### Records shown

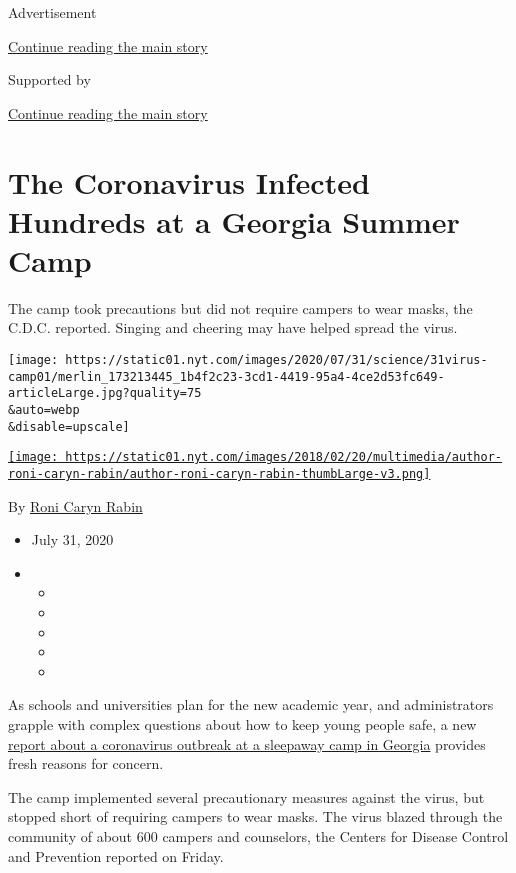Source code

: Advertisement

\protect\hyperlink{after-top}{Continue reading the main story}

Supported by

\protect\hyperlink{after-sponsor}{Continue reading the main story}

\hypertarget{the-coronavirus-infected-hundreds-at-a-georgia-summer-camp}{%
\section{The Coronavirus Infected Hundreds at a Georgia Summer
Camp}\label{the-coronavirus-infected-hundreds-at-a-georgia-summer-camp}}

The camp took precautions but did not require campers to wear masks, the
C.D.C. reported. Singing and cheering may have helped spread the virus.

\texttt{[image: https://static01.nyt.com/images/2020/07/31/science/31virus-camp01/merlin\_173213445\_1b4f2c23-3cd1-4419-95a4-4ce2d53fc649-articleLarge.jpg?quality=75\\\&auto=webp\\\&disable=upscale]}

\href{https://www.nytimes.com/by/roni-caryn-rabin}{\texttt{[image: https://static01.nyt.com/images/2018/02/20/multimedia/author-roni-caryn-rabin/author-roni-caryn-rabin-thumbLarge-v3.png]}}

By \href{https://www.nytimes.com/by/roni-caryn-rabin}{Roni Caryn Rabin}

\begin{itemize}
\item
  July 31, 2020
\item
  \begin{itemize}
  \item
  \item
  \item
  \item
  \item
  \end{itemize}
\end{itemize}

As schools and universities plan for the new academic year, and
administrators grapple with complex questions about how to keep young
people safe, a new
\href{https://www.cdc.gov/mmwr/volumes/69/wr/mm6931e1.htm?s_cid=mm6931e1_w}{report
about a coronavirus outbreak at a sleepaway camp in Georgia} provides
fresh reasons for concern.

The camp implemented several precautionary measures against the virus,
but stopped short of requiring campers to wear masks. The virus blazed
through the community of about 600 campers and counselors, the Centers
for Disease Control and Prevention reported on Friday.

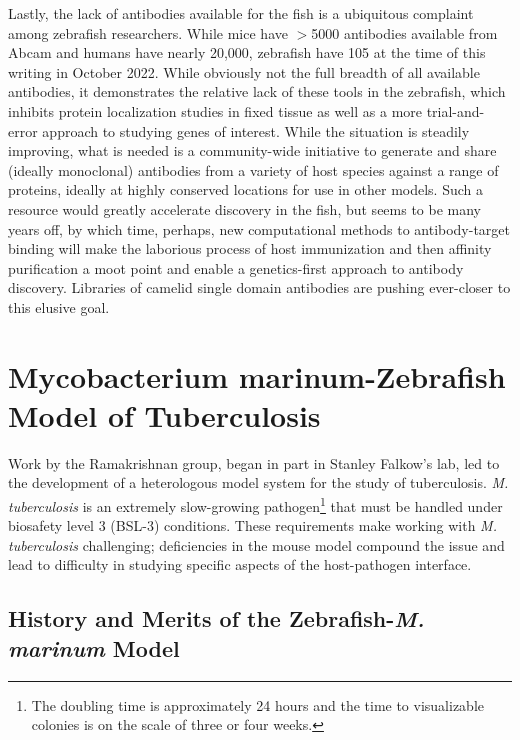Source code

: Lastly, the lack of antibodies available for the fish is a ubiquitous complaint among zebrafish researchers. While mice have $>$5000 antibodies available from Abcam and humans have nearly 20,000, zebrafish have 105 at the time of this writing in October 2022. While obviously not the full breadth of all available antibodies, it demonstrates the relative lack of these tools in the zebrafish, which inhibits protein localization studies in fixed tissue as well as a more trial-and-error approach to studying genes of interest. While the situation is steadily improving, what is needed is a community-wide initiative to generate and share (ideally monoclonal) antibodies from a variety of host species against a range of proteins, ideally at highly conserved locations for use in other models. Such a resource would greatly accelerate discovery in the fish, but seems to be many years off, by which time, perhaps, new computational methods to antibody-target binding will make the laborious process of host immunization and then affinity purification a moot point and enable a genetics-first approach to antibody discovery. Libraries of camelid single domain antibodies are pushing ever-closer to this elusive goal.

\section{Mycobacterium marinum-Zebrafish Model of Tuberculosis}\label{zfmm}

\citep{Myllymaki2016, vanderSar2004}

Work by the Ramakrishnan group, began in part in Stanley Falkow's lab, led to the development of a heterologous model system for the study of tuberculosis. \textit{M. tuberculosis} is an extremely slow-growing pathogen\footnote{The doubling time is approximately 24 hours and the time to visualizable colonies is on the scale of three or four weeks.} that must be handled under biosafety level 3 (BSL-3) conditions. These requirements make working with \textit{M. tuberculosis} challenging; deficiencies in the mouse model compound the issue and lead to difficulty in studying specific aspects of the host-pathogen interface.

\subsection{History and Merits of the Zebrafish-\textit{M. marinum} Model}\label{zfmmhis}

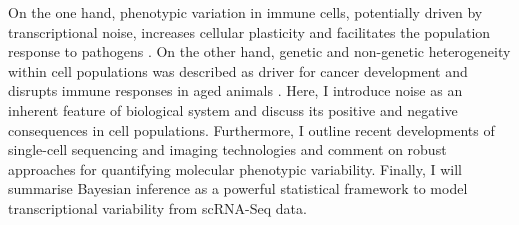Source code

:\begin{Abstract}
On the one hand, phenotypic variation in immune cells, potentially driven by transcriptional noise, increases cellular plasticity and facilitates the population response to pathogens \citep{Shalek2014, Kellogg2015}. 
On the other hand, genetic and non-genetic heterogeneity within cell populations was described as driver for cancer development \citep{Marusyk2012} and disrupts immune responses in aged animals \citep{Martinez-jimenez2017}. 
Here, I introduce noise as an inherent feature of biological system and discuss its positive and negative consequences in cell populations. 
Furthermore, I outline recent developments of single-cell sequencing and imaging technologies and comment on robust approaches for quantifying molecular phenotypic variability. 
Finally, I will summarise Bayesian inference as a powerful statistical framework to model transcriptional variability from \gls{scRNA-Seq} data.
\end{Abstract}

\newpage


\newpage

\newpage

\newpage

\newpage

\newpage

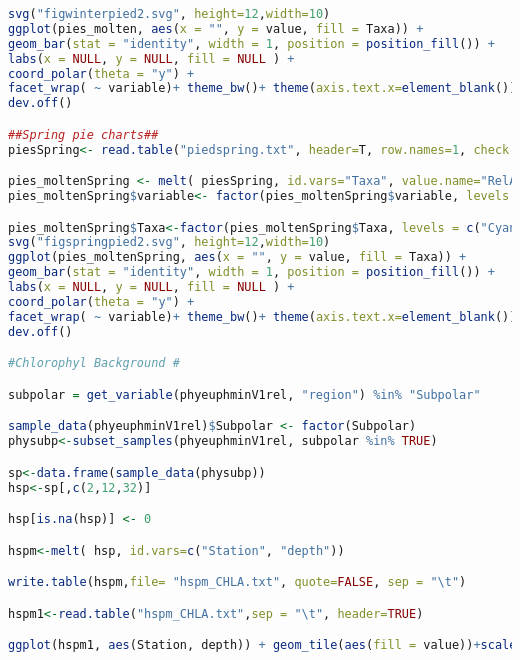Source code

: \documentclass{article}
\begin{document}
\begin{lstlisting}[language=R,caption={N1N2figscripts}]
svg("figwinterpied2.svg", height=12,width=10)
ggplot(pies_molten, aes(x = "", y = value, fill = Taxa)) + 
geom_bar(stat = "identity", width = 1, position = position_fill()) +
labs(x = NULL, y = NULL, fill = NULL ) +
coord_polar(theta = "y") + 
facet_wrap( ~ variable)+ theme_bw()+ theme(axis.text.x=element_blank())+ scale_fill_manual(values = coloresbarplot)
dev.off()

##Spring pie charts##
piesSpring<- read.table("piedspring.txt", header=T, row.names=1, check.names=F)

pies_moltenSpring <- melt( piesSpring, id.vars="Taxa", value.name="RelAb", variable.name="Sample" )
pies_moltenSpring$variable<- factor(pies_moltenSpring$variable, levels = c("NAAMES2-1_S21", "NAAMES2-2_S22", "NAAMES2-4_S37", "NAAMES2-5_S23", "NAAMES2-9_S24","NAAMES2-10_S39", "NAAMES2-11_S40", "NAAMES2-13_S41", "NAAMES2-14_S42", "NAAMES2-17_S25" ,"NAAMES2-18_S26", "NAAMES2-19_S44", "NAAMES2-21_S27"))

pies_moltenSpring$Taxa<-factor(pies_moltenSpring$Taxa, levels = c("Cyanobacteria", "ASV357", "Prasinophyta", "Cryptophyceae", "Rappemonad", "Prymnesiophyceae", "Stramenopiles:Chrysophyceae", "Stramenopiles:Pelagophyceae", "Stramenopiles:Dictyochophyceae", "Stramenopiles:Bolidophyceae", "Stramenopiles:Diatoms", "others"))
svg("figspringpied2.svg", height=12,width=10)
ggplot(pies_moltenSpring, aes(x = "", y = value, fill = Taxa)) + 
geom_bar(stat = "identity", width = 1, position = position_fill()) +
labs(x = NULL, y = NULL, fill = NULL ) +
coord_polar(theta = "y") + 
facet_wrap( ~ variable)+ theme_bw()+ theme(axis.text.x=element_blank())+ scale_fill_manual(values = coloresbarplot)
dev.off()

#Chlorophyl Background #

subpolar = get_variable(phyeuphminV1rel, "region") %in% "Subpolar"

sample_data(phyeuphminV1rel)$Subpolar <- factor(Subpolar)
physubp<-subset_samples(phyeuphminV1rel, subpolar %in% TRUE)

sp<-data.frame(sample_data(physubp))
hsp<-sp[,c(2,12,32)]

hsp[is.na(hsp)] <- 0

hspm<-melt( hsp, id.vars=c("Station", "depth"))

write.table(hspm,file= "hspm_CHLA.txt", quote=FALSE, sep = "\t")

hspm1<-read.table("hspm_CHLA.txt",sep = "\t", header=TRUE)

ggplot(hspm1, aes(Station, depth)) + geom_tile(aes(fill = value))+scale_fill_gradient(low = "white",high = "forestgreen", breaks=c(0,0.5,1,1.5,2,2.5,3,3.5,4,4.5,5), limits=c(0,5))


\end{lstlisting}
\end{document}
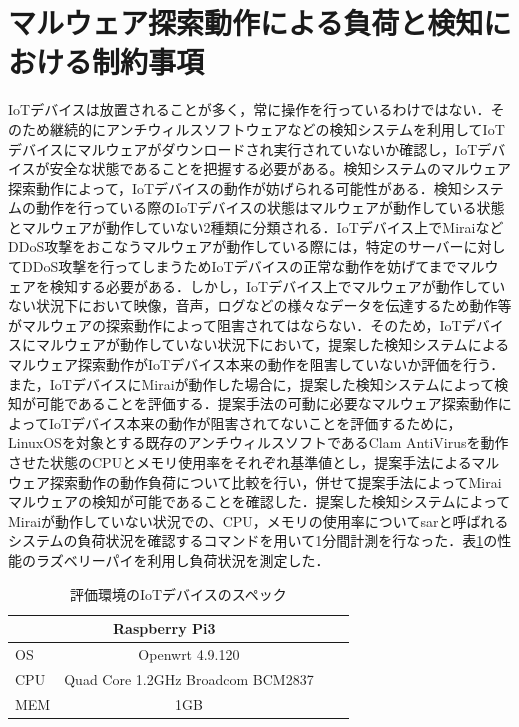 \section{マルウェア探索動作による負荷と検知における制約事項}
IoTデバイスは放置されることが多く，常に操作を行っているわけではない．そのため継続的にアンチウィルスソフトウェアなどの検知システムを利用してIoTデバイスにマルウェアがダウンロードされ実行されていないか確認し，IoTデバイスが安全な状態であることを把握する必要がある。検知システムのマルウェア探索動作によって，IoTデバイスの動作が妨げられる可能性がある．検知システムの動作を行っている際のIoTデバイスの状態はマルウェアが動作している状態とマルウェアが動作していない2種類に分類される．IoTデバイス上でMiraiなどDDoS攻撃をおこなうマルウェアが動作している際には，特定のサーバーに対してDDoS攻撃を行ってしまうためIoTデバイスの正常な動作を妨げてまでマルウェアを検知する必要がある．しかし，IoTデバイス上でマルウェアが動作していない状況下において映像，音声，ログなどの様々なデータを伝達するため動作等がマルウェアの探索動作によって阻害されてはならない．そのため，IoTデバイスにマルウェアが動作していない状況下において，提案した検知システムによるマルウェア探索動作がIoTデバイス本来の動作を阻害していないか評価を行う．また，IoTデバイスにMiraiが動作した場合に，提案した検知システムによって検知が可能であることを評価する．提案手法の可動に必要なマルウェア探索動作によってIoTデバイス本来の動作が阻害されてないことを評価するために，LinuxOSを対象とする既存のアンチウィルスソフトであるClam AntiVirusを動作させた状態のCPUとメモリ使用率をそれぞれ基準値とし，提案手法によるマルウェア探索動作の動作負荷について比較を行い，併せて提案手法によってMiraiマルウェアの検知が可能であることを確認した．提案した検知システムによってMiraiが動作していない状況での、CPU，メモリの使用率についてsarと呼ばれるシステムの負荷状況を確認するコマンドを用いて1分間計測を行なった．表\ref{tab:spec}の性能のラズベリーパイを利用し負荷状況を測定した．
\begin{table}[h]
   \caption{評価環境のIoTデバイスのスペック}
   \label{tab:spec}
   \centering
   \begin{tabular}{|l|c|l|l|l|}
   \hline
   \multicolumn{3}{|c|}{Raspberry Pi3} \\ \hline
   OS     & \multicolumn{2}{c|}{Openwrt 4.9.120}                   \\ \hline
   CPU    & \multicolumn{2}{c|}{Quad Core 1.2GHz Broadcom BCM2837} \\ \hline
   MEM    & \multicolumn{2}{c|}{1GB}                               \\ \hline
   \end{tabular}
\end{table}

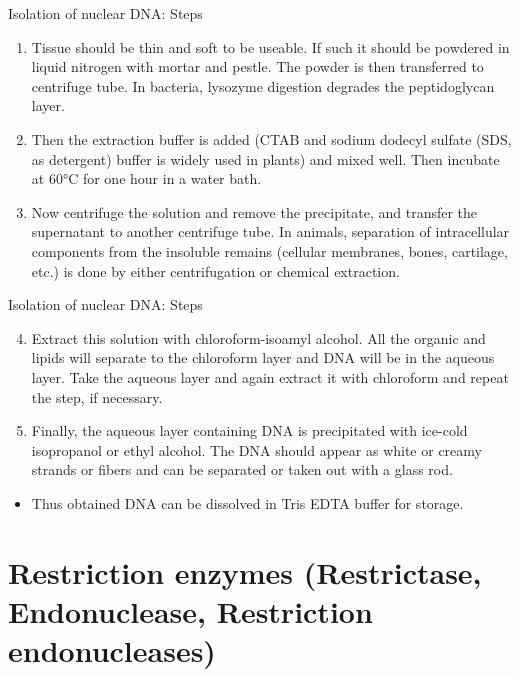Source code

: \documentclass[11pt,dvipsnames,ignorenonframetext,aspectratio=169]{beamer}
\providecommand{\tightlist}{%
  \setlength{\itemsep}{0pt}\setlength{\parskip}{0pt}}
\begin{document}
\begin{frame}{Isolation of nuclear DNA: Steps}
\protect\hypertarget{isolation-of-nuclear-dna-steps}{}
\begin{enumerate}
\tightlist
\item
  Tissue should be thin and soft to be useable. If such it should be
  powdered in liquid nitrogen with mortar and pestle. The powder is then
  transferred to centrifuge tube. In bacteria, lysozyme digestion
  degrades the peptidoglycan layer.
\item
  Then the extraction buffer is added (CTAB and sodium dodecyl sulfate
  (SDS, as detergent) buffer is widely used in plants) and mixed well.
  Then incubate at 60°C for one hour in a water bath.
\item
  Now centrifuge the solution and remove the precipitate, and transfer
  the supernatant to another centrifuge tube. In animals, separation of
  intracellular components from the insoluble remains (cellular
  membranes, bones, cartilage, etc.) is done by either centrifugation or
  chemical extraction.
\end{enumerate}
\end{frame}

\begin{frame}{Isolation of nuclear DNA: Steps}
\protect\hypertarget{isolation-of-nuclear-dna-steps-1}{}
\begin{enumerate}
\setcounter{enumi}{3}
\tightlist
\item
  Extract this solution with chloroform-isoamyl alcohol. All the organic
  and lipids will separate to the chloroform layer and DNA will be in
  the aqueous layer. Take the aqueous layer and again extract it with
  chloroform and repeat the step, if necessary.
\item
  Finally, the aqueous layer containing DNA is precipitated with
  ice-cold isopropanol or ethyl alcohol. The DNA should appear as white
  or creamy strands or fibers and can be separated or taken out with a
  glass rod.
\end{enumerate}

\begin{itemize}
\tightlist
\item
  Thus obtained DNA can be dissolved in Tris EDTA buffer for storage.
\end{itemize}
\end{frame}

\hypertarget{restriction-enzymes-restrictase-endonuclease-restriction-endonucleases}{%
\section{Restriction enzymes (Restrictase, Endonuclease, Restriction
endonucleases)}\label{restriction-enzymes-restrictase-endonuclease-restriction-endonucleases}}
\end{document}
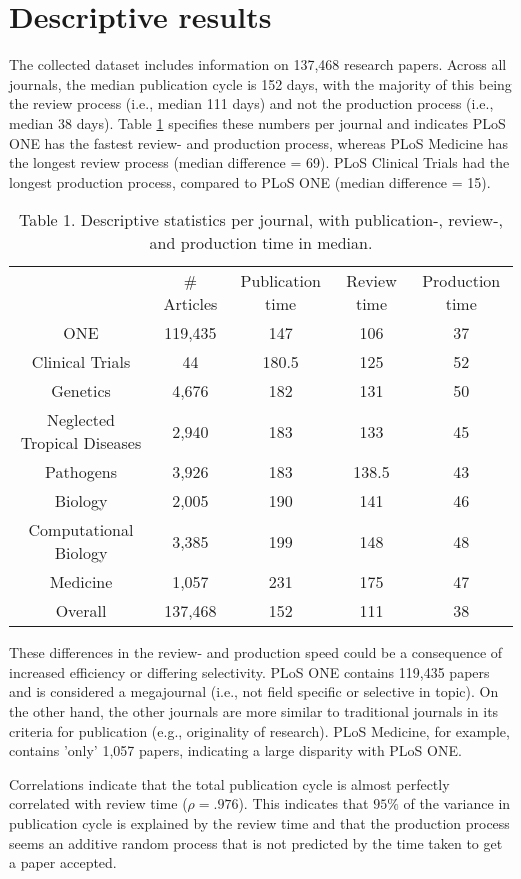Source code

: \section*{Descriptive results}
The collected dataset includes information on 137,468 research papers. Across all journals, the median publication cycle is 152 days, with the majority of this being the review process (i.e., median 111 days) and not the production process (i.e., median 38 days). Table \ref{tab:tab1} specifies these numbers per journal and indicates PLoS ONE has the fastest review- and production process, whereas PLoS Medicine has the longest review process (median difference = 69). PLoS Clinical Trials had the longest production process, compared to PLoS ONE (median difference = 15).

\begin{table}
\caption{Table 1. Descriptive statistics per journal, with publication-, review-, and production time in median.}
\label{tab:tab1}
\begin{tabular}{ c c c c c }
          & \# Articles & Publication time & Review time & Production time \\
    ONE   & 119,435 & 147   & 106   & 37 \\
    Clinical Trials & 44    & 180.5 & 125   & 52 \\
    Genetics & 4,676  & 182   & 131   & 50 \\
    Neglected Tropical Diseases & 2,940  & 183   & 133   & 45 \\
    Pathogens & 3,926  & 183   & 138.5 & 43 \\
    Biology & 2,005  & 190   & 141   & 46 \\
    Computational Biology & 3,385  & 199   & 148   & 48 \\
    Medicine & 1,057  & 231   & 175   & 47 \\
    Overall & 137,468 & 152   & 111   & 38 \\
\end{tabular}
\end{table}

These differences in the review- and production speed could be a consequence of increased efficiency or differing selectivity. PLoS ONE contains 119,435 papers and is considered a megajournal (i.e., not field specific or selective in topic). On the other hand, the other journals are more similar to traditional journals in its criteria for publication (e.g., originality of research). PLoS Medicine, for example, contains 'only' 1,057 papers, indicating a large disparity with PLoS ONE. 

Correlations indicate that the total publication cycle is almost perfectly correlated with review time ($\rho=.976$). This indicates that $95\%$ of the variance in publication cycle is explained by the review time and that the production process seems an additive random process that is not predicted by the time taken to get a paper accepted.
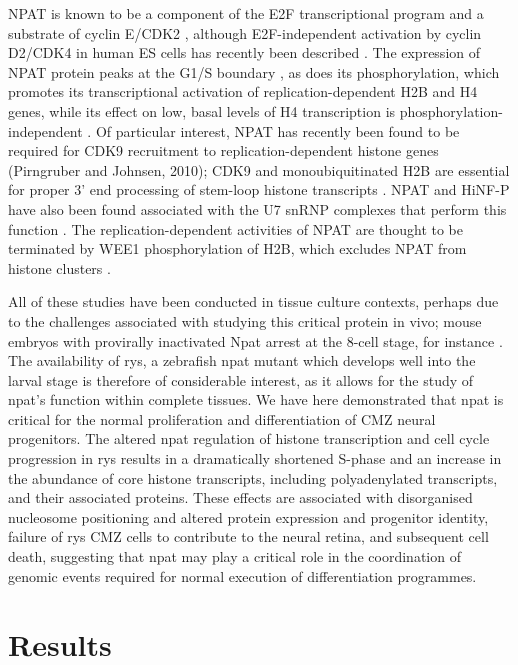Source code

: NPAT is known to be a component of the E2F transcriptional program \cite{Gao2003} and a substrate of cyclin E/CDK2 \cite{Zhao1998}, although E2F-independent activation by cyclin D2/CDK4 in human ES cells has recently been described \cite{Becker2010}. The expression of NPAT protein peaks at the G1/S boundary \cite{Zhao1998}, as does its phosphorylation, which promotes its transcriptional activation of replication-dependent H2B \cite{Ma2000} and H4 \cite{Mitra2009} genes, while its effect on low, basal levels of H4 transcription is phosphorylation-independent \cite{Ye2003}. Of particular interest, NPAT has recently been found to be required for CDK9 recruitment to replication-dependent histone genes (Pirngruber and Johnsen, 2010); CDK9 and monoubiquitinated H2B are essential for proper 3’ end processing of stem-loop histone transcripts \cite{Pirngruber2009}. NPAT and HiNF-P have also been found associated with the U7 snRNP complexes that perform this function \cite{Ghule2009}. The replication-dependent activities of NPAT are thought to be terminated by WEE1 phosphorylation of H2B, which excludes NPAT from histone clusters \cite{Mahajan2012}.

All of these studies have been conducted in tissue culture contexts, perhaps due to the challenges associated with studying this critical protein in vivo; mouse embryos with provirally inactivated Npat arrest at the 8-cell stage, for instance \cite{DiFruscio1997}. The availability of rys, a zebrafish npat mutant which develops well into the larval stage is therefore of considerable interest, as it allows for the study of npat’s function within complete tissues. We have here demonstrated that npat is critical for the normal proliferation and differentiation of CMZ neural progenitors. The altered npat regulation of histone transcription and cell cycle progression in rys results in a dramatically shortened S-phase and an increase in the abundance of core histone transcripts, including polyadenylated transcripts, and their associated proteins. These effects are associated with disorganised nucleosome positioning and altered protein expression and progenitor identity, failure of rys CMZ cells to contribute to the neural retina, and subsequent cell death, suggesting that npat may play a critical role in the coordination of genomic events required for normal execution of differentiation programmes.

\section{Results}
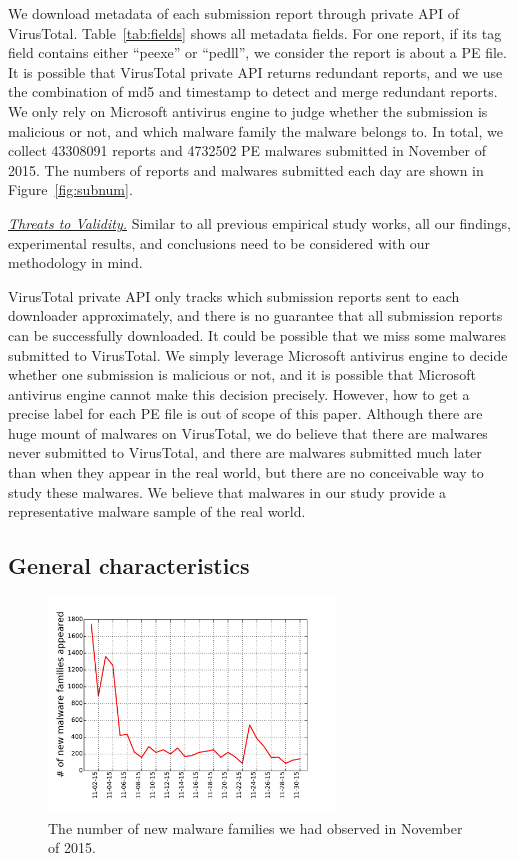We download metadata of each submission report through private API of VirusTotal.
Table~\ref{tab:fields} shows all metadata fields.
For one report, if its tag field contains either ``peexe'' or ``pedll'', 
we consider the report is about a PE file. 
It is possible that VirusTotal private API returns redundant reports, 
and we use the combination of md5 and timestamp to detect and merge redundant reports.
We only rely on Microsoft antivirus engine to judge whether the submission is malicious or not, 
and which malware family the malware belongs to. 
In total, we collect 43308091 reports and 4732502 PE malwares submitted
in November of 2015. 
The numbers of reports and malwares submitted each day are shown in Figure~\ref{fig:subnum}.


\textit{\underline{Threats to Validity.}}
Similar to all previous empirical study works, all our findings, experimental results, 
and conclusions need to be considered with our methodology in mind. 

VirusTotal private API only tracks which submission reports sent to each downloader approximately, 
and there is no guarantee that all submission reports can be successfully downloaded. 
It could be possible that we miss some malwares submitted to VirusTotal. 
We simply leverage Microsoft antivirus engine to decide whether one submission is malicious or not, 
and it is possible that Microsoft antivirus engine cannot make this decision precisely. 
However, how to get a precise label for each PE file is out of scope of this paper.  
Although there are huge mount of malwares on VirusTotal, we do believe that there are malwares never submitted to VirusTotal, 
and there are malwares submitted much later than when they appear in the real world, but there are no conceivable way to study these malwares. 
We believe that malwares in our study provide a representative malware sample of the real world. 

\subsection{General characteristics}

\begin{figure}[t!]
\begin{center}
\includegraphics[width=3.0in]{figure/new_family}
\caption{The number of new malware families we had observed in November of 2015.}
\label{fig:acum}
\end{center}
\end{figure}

### How to complete this task
The answer is each line from the entries above in which the word "Finally" occurs.

### Answer to this exercise
Finally, I will summarise Bayesian inference as a powerful statistical framework to model transcriptional variability from \gls{scRNA-Seq} data.
  Finally, the aqueous layer containing DNA is precipitated with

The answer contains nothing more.